Each line of the records that includes "more" should be found and copied.

Extracted records:
== Segment start ==

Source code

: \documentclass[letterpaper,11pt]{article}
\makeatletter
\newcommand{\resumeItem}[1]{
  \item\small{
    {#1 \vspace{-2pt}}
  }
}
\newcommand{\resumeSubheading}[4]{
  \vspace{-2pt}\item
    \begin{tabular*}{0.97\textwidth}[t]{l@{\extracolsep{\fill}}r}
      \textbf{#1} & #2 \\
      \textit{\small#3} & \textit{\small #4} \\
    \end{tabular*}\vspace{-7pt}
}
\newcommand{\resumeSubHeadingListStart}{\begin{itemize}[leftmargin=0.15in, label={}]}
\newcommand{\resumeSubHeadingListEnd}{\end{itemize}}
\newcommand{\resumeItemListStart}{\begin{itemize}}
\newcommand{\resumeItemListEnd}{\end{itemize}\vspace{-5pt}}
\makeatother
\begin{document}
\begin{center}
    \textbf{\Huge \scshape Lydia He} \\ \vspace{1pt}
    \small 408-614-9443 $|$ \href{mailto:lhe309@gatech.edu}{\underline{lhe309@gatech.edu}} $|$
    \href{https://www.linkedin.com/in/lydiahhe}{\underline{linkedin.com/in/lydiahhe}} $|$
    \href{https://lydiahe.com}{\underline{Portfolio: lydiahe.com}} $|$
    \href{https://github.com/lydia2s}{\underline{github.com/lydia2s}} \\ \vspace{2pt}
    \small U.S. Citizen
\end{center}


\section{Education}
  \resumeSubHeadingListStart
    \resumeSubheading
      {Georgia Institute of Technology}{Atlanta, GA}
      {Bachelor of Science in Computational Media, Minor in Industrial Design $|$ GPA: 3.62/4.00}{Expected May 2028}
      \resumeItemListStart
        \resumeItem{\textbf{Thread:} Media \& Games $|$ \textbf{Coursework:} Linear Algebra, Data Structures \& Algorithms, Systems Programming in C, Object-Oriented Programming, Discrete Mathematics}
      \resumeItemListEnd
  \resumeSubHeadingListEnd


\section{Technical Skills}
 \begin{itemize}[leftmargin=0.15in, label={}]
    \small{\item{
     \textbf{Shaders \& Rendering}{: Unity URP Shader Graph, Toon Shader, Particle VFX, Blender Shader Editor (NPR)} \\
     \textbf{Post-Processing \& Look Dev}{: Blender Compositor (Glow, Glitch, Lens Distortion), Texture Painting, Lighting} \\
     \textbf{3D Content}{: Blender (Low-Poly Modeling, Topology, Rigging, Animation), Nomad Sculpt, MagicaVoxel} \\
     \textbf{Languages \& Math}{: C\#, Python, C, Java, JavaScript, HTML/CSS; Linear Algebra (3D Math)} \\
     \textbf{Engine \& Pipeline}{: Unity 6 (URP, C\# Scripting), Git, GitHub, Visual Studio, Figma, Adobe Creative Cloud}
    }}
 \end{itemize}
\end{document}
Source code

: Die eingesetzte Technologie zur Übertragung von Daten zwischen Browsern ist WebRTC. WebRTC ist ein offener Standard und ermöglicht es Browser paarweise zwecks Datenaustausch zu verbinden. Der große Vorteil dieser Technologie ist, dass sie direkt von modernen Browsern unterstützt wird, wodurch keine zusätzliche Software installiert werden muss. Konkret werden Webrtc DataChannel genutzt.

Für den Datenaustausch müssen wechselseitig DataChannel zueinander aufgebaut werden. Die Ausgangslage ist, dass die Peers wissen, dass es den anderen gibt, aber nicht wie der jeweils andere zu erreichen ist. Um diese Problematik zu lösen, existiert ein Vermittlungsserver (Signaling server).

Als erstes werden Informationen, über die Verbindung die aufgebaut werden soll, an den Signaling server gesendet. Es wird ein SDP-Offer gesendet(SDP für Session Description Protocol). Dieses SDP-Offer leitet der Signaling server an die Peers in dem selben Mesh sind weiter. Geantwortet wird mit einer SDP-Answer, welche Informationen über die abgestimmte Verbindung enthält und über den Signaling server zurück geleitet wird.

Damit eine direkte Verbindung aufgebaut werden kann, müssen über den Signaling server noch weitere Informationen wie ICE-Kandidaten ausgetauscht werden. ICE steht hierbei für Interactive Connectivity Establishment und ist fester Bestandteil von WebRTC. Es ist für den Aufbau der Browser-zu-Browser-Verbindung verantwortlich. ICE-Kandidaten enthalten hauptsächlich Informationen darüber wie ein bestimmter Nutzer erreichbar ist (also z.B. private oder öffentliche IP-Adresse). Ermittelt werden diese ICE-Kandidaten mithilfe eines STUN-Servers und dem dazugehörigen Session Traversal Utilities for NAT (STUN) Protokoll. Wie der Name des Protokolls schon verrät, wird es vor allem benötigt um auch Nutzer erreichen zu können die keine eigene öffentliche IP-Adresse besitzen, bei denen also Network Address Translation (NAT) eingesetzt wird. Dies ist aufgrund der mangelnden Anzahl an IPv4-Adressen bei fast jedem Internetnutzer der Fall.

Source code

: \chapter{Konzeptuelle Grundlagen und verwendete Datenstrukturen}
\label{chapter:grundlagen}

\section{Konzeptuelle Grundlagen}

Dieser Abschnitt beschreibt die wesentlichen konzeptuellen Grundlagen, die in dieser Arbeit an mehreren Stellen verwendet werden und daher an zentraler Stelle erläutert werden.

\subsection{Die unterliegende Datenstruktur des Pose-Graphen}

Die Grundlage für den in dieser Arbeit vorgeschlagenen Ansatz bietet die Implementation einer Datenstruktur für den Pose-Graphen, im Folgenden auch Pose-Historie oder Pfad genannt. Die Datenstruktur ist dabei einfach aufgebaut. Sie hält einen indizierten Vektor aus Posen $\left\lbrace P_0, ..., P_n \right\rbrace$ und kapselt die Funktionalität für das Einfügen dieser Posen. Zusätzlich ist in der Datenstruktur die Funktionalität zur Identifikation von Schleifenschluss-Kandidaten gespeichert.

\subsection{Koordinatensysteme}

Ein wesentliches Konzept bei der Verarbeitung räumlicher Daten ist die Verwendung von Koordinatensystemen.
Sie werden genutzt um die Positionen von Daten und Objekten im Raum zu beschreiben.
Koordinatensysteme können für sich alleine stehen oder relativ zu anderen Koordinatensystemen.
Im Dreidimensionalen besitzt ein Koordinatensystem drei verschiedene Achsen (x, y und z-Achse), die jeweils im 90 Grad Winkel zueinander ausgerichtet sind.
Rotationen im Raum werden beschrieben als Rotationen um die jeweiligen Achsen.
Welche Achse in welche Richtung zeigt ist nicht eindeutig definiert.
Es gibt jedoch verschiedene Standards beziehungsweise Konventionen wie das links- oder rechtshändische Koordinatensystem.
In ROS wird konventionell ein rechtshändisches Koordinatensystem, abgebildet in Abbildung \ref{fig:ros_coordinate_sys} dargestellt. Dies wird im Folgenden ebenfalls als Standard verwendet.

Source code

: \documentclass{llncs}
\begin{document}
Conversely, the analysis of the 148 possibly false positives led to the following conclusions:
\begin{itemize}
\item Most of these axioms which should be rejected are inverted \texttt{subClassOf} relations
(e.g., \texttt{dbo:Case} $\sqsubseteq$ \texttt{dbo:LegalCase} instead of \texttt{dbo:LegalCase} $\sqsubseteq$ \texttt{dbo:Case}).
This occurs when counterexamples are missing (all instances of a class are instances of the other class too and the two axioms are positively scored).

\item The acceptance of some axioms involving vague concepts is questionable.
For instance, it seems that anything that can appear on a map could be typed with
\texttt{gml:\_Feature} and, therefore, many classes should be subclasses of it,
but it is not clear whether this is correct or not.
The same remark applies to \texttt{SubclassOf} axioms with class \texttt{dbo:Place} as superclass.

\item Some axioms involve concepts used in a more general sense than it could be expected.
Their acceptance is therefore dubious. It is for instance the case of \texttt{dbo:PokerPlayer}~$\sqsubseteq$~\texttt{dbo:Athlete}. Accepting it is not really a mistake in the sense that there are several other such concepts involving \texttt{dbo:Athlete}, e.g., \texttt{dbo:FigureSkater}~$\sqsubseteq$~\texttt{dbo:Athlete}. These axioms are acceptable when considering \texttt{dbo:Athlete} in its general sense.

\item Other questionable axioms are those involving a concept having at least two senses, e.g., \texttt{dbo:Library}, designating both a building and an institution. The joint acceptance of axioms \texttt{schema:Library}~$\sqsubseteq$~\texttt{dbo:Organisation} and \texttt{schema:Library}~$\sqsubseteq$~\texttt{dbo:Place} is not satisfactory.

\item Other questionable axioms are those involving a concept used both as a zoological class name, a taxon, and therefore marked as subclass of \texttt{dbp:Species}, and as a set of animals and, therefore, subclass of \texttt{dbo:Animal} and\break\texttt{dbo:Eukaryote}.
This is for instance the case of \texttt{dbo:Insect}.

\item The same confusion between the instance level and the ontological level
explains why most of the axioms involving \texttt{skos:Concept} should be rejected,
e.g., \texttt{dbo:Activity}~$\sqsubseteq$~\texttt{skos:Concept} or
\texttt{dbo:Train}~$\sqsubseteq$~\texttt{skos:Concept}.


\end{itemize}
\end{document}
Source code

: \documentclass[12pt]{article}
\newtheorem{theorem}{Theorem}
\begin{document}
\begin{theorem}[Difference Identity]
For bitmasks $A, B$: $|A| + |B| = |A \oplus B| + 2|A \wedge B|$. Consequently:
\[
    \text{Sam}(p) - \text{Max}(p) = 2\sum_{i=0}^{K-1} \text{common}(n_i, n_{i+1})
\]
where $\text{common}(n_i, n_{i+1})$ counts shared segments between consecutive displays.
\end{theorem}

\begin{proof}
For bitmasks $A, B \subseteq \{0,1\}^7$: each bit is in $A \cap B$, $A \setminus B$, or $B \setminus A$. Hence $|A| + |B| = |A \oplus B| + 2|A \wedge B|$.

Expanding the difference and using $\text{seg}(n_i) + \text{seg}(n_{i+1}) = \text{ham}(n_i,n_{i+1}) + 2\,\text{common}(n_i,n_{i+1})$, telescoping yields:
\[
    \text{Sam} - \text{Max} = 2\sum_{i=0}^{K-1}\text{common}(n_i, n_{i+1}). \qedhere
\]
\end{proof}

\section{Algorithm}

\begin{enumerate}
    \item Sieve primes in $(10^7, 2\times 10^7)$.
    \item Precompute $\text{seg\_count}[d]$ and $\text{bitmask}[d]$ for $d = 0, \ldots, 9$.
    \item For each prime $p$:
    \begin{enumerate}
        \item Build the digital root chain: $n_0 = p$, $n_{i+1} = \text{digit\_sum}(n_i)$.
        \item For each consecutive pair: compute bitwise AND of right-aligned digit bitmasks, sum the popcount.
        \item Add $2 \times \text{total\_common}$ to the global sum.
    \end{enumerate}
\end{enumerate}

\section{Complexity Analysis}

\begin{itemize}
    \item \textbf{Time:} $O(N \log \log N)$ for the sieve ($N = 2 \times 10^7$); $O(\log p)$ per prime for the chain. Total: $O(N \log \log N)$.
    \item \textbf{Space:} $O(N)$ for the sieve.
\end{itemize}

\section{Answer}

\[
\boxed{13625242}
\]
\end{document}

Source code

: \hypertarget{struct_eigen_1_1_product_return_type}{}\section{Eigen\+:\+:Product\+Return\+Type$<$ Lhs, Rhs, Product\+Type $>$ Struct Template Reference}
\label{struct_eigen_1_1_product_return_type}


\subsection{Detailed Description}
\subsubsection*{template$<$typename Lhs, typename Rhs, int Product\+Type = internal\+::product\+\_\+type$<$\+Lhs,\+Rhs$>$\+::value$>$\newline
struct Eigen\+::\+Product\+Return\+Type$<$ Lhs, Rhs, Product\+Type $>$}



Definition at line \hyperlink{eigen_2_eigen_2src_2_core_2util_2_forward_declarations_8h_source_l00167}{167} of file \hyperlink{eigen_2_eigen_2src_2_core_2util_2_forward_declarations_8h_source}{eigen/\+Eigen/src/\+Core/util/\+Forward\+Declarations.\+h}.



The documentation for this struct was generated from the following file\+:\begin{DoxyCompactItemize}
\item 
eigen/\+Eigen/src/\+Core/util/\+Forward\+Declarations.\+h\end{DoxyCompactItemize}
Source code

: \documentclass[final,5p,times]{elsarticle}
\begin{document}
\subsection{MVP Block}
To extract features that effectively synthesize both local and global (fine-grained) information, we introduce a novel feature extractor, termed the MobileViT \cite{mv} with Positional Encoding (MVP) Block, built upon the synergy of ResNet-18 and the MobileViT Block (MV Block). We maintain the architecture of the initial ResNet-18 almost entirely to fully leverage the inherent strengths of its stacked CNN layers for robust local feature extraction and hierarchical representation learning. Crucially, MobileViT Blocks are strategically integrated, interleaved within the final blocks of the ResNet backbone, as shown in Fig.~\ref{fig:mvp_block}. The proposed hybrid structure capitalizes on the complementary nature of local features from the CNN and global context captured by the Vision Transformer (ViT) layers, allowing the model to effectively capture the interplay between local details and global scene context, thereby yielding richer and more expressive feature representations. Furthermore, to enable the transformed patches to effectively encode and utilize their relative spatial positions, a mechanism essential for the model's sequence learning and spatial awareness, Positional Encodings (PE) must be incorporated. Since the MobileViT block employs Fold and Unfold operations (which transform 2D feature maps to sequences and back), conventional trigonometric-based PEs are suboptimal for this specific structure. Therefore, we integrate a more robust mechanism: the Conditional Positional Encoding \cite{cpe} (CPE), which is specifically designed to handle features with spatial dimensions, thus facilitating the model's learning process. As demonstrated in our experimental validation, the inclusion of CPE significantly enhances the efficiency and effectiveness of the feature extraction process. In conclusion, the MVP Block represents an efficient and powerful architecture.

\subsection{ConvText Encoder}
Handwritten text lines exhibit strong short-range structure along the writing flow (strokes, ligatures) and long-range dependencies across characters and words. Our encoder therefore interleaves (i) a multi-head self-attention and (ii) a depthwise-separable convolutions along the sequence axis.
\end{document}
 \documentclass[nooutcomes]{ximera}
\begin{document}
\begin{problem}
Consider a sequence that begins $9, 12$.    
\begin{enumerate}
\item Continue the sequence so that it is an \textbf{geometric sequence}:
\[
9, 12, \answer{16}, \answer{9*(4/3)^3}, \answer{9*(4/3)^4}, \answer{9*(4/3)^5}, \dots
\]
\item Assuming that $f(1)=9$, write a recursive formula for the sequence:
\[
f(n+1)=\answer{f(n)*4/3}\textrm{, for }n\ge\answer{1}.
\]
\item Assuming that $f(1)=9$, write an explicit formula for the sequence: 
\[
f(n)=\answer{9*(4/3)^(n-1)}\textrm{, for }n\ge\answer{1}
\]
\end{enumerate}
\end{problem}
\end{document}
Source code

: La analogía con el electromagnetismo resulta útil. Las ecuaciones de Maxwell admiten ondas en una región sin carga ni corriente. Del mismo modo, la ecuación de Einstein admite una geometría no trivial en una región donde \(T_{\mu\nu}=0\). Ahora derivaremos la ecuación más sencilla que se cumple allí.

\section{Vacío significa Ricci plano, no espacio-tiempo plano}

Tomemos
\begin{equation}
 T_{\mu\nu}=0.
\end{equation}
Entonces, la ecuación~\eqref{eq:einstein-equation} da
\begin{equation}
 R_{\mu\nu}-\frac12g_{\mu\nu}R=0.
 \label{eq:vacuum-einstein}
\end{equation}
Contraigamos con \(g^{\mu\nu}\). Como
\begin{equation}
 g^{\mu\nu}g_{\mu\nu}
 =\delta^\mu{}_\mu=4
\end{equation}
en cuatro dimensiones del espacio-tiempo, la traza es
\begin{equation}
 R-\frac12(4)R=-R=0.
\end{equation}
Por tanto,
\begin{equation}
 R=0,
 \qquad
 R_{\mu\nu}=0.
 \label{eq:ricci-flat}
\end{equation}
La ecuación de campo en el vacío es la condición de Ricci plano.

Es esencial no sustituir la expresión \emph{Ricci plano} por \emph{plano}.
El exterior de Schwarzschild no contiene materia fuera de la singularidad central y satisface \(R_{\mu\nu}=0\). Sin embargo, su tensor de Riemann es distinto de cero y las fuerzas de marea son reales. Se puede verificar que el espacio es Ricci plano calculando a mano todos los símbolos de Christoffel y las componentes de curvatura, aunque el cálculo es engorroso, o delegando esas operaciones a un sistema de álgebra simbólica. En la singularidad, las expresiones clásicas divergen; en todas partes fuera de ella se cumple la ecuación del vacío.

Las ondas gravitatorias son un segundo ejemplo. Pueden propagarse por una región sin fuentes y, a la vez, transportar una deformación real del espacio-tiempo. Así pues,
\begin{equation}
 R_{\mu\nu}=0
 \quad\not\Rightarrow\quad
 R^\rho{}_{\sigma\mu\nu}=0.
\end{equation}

== Segment end ==

** TASK RESPONSE **
\item Some axioms involve concepts used in a more general sense than it could be expected.
To extract features that effectively synthesize both local and global (fine-grained) information, we introduce a novel feature extractor, termed the MobileViT \cite{mv} with Positional Encoding (MVP) Block, built upon the synergy of ResNet-18 and the MobileViT Block (MV Block). We maintain the architecture of the initial ResNet-18 almost entirely to fully leverage the inherent strengths of its stacked CNN layers for robust local feature extraction and hierarchical representation learning. Crucially, MobileViT Blocks are strategically integrated, interleaved within the final blocks of the ResNet backbone, as shown in Fig.~\ref{fig:mvp_block}. The proposed hybrid structure capitalizes on the complementary nature of local features from the CNN and global context captured by the Vision Transformer (ViT) layers, allowing the model to effectively capture the interplay between local details and global scene context, thereby yielding richer and more expressive feature representations. Furthermore, to enable the transformed patches to effectively encode and utilize their relative spatial positions, a mechanism essential for the model's sequence learning and spatial awareness, Positional Encodings (PE) must be incorporated. Since the MobileViT block employs Fold and Unfold operations (which transform 2D feature maps to sequences and back), conventional trigonometric-based PEs are suboptimal for this specific structure. Therefore, we integrate a more robust mechanism: the Conditional Positional Encoding \cite{cpe} (CPE), which is specifically designed to handle features with spatial dimensions, thus facilitating the model's learning process. As demonstrated in our experimental validation, the inclusion of CPE significantly enhances the efficiency and effectiveness of the feature extraction process. In conclusion, the MVP Block represents an efficient and powerful architecture.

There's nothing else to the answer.